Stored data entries
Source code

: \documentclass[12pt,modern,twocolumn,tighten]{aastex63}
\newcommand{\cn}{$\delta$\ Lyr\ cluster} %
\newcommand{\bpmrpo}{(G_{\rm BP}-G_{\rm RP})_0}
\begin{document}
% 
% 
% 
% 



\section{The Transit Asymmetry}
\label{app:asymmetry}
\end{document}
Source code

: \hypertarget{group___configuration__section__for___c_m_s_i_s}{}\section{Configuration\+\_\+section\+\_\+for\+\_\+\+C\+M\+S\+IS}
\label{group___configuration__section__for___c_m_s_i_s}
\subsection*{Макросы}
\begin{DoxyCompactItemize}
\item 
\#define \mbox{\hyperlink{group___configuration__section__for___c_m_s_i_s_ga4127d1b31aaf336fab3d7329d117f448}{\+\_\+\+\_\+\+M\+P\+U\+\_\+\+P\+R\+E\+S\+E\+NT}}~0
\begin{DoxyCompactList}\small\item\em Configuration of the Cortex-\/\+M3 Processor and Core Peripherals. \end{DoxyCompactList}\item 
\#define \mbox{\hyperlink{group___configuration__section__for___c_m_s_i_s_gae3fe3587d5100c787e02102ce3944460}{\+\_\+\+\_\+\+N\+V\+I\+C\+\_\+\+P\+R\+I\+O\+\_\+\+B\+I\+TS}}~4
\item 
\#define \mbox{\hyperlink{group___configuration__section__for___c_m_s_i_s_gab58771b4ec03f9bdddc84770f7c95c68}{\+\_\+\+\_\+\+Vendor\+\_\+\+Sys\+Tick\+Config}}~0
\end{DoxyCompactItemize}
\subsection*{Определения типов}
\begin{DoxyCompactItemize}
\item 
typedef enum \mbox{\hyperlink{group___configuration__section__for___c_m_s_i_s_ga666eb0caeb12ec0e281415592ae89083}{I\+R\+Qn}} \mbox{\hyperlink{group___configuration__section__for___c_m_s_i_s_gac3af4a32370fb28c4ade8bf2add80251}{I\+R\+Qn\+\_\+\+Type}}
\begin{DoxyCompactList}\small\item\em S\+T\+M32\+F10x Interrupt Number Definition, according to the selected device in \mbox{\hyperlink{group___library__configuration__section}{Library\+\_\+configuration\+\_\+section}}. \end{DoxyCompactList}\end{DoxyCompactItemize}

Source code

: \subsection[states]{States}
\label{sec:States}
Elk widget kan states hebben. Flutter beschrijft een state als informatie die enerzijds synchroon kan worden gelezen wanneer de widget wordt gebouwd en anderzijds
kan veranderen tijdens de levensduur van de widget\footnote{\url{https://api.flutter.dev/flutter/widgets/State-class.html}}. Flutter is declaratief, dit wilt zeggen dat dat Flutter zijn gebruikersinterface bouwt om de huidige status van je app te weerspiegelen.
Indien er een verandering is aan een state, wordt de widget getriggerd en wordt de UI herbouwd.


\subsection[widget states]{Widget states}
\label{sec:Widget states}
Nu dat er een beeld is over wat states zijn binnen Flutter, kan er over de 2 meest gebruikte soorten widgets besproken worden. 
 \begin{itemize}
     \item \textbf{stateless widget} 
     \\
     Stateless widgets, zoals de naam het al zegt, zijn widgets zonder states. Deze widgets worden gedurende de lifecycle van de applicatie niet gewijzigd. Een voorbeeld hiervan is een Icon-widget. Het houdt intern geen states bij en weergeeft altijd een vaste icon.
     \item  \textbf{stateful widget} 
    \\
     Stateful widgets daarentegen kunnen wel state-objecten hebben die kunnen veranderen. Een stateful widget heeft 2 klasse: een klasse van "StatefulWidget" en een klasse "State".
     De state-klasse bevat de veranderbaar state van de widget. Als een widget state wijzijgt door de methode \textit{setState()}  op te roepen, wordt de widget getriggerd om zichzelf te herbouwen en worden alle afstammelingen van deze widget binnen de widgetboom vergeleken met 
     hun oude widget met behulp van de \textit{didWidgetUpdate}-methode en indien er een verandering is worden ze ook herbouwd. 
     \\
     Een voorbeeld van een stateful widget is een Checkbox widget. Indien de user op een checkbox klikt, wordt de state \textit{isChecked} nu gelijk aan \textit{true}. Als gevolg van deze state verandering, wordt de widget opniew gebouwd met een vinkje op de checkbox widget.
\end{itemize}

### TASK BRIEF
Would you transcribe the entries above exactly as they appear?

### RESULT OF THIS TASK
Source code

: \documentclass[12pt,modern,twocolumn,tighten]{aastex63}
\newcommand{\cn}{$\delta$\ Lyr\ cluster} %
\newcommand{\bpmrpo}{(G_{\rm BP}-G_{\rm RP})_0}
\begin{document}
% 
% 
% 
% 



\section{The Transit Asymmetry}
\label{app:asymmetry}
\end{document}
Source code

: \hypertarget{group___configuration__section__for___c_m_s_i_s}{}\section{Configuration\+\_\+section\+\_\+for\+\_\+\+C\+M\+S\+IS}
\label{group___configuration__section__for___c_m_s_i_s}
\subsection*{Макросы}
\begin{DoxyCompactItemize}
\item 
\#define \mbox{\hyperlink{group___configuration__section__for___c_m_s_i_s_ga4127d1b31aaf336fab3d7329d117f448}{\+\_\+\+\_\+\+M\+P\+U\+\_\+\+P\+R\+E\+S\+E\+NT}}~0
\begin{DoxyCompactList}\small\item\em Configuration of the Cortex-\/\+M3 Processor and Core Peripherals. \end{DoxyCompactList}\item 
\#define \mbox{\hyperlink{group___configuration__section__for___c_m_s_i_s_gae3fe3587d5100c787e02102ce3944460}{\+\_\+\+\_\+\+N\+V\+I\+C\+\_\+\+P\+R\+I\+O\+\_\+\+B\+I\+TS}}~4
\item 
\#define \mbox{\hyperlink{group___configuration__section__for___c_m_s_i_s_gab58771b4ec03f9bdddc84770f7c95c68}{\+\_\+\+\_\+\+Vendor\+\_\+\+Sys\+Tick\+Config}}~0
\end{DoxyCompactItemize}
\subsection*{Определения типов}
\begin{DoxyCompactItemize}
\item 
typedef enum \mbox{\hyperlink{group___configuration__section__for___c_m_s_i_s_ga666eb0caeb12ec0e281415592ae89083}{I\+R\+Qn}} \mbox{\hyperlink{group___configuration__section__for___c_m_s_i_s_gac3af4a32370fb28c4ade8bf2add80251}{I\+R\+Qn\+\_\+\+Type}}
\begin{DoxyCompactList}\small\item\em S\+T\+M32\+F10x Interrupt Number Definition, according to the selected device in \mbox{\hyperlink{group___library__configuration__section}{Library\+\_\+configuration\+\_\+section}}. \end{DoxyCompactList}\end{DoxyCompactItemize}

Source code

: \subsection[states]{States}
\label{sec:States}
Elk widget kan states hebben. Flutter beschrijft een state als informatie die enerzijds synchroon kan worden gelezen wanneer de widget wordt gebouwd en anderzijds
kan veranderen tijdens de levensduur van de widget\footnote{\url{https://api.flutter.dev/flutter/widgets/State-class.html}}. Flutter is declaratief, dit wilt zeggen dat dat Flutter zijn gebruikersinterface bouwt om de huidige status van je app te weerspiegelen.
Indien er een verandering is aan een state, wordt de widget getriggerd en wordt de UI herbouwd.


\subsection[widget states]{Widget states}
\label{sec:Widget states}
Nu dat er een beeld is over wat states zijn binnen Flutter, kan er over de 2 meest gebruikte soorten widgets besproken worden. 
 \begin{itemize}
     \item \textbf{stateless widget} 
     \\
     Stateless widgets, zoals de naam het al zegt, zijn widgets zonder states. Deze widgets worden gedurende de lifecycle van de applicatie niet gewijzigd. Een voorbeeld hiervan is een Icon-widget. Het houdt intern geen states bij en weergeeft altijd een vaste icon.
     \item  \textbf{stateful widget} 
    \\
     Stateful widgets daarentegen kunnen wel state-objecten hebben die kunnen veranderen. Een stateful widget heeft 2 klasse: een klasse van "StatefulWidget" en een klasse "State".
     De state-klasse bevat de veranderbaar state van de widget. Als een widget state wijzijgt door de methode \textit{setState()}  op te roepen, wordt de widget getriggerd om zichzelf te herbouwen en worden alle afstammelingen van deze widget binnen de widgetboom vergeleken met 
     hun oude widget met behulp van de \textit{didWidgetUpdate}-methode en indien er een verandering is worden ze ook herbouwd. 
     \\
     Een voorbeeld van een stateful widget is een Checkbox widget. Indien de user op een checkbox klikt, wordt de state \textit{isChecked} nu gelijk aan \textit{true}. Als gevolg van deze state verandering, wordt de widget opniew gebouwd met een vinkje op de checkbox widget.
\end{itemize}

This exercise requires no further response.